Higashi
Higashi copied to clipboard
Stop with OSError when run "higashi_model.train_for_imputation_nbr_0()"
Hi Ruochiz,
Higashi run very well without any errors when the resolution was 1M (JSON file option "resolution") in my CentOS 7 system.
However, when the resolution increased, no matter which resolution, there was always an OSError as follows after the step "higashi_model.train_for_imputation_nbr_0()":
[ Epoch 42 of 45 ]
- (Train) bce: 0.3479, mse: 0.0000, acc: 96.450 %, pearson: 0.571, spearman: 0.634, elapse: 97.359 s
- (Valid) bce: 2.7560, acc: 97.025 %,pearson: 0.187, spearman: 0.635,elapse: 0.296 s no improve: 1 [ Epoch 43 of 45 ]
- (Train) bce: 0.3542, mse: 0.0000, acc: 96.321 %, pearson: 0.557, spearman: 0.633, elapse: 96.495 s
- (Valid) bce: 3.0346, acc: 96.726 %,pearson: 0.123, spearman: 0.633,elapse: 0.355 s no improve: 2 [ Epoch 44 of 45 ]

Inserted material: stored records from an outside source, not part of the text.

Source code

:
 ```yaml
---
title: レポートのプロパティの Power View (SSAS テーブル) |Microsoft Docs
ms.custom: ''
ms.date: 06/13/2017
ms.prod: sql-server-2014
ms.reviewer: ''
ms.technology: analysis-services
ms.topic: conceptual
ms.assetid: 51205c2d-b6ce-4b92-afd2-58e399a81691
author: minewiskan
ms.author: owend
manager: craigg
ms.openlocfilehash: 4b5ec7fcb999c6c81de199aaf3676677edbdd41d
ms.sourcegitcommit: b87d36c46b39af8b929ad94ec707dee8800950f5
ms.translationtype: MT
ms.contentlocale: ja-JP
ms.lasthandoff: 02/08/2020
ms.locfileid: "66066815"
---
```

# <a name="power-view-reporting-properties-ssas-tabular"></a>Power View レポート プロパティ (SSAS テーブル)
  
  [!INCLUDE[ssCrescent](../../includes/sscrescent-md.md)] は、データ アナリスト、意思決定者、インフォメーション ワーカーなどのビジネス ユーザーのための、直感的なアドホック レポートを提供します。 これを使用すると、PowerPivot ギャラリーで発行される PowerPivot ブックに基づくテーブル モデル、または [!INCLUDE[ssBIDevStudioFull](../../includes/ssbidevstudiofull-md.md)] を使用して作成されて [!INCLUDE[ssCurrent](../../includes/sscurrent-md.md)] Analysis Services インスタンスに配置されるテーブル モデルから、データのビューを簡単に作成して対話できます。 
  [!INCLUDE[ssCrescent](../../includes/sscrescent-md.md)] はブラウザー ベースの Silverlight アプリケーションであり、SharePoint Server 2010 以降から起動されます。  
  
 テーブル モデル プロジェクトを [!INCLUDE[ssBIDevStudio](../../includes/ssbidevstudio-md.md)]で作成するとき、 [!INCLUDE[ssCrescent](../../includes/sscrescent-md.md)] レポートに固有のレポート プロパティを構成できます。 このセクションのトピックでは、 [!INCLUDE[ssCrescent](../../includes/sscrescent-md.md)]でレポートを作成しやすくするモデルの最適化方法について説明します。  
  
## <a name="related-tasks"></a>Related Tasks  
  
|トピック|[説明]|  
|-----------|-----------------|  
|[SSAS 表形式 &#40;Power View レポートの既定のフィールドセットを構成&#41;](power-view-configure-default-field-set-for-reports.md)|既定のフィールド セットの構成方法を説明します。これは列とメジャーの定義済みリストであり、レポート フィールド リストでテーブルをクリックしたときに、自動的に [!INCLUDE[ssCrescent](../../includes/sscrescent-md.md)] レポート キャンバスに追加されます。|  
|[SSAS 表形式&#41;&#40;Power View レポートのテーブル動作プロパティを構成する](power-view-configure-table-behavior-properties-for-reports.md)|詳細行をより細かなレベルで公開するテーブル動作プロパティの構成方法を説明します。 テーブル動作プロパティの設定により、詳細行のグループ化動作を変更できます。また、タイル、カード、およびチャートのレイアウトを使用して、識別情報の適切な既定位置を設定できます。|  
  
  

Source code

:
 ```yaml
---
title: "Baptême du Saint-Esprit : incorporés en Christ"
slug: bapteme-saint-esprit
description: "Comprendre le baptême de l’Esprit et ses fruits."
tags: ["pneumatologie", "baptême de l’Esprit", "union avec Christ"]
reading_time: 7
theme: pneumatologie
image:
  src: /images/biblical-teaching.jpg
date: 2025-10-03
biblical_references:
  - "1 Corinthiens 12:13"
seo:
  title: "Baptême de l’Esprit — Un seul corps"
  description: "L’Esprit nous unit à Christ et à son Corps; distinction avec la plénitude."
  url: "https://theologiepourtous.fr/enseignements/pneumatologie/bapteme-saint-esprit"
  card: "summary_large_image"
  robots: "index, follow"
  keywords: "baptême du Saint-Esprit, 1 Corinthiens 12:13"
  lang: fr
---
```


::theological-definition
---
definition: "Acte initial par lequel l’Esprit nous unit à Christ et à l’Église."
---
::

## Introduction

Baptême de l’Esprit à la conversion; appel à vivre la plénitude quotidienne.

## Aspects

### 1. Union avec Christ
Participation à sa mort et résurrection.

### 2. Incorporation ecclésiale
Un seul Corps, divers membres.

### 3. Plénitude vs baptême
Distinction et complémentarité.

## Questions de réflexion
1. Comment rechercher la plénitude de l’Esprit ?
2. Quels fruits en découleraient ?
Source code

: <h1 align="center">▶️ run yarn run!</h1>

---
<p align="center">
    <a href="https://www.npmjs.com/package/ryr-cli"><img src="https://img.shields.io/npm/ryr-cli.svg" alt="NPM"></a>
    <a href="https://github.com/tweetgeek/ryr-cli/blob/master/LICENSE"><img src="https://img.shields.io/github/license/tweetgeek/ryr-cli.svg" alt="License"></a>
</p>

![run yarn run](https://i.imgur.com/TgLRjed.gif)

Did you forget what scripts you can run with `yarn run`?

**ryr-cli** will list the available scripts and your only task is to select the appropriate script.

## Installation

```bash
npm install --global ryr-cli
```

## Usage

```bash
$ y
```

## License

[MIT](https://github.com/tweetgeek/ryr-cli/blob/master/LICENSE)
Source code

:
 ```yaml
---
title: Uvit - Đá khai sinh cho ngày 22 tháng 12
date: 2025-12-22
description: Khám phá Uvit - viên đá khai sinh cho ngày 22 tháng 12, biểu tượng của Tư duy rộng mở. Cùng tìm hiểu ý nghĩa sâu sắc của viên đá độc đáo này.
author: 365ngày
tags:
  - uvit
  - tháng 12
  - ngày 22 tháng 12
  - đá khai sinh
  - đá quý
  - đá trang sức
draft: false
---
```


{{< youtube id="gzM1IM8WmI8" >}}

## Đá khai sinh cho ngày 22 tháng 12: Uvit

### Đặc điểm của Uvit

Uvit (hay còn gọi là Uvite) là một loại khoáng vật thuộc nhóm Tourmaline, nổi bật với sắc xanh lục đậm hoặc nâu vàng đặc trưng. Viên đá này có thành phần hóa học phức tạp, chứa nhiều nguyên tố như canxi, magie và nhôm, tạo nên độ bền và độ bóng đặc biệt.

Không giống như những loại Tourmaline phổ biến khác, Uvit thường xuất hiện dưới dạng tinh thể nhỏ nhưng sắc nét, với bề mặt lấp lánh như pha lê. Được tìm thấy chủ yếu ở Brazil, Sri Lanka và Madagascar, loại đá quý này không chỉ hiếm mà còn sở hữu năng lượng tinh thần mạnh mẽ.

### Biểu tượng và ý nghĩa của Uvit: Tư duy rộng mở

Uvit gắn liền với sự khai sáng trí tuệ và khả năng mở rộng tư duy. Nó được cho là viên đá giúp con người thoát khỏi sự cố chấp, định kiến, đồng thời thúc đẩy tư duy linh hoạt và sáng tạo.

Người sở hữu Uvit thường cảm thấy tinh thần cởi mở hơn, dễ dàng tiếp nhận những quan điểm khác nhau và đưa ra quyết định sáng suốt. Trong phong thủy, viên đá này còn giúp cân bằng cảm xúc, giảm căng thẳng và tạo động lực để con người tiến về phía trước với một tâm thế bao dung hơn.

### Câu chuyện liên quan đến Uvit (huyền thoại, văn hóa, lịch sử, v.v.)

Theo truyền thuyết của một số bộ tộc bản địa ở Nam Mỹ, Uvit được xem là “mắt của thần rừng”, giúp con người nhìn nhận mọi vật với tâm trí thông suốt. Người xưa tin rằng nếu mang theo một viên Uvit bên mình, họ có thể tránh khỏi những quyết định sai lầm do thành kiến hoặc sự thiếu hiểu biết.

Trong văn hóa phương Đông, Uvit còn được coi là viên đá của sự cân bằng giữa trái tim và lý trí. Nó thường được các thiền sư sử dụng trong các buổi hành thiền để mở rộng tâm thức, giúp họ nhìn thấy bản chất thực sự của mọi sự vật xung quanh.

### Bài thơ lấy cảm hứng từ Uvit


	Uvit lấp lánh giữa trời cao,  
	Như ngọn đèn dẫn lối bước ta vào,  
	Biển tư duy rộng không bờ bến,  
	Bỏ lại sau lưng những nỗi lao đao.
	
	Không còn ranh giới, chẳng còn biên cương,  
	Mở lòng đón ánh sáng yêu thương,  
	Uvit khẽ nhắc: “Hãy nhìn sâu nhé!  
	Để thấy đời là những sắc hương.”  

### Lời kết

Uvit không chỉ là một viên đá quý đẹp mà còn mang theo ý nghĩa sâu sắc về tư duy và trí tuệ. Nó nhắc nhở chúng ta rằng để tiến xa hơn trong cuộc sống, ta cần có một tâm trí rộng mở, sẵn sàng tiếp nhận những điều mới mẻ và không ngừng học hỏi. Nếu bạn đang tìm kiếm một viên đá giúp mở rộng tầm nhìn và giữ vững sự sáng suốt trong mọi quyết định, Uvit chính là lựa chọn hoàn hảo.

- (Train) bce: 0.3466, mse: 0.0000, acc: 96.488 %, pearson: 0.599, spearman: 0.634, elapse: 99.352 s
- (Valid) bce: 3.6074, acc: 97.016 %,pearson: 0.157, spearman: 0.636,elapse: 0.356 s
no improve: 3
- (Validation) : 0%| | 0/10 [00:00<?, ?it/s]Traceback (most recent call last):
File "
", line 1, in File "/data/yufan/biotools/anaconda/anaconda2023/envs/higashi/lib/python3.9/site-packages/higashi/Higashi_wrapper.py", line 1367, in train_for_imputation_nbr_0 self.train( File "/data/yufan/biotools/anaconda/anaconda2023/envs/higashi/lib/python3.9/site-packages/higashi/Higashi_wrapper.py", line 1141, in train valid_bce_loss, valid_accu, valid_auc1, valid_auc2, _, _ = self.eval_epoch(validation_data_generator) File "/data/yufan/biotools/anaconda/anaconda2023/envs/higashi/lib/python3.9/site-packages/higashi/Higashi_wrapper.py", line 994, in eval_epoch pool = ProcessPoolExecutor(max_workers=cpu_num) File "/data/yufan/biotools/anaconda/anaconda2023/envs/higashi/lib/python3.9/concurrent/futures/process.py", line 658, in init self._result_queue = mp_context.SimpleQueue() File "/data/yufan/biotools/anaconda/anaconda2023/envs/higashi/lib/python3.9/multiprocessing/context.py", line 113, in SimpleQueue return SimpleQueue(ctx=self.get_context()) File "/data/yufan/biotools/anaconda/anaconda2023/envs/higashi/lib/python3.9/multiprocessing/queues.py", line 340, in init self._reader, self._writer = connection.Pipe(duplex=False) File "/data/yufan/biotools/anaconda/anaconda2023/envs/higashi/lib/python3.9/multiprocessing/connection.py", line 527, in Pipe fd1, fd2 = os.pipe() OSError: [Errno 24] Too many open files
- (Validation) : 0%| | 0/10 [00:00<?, ?it/s]Traceback (most recent call last):
File "
Would you please let me know the reason of issue?
Thanks a lot.
Yufan (Harry) Zhou
Hum. Could you try to re-run that with fewer cpu workers.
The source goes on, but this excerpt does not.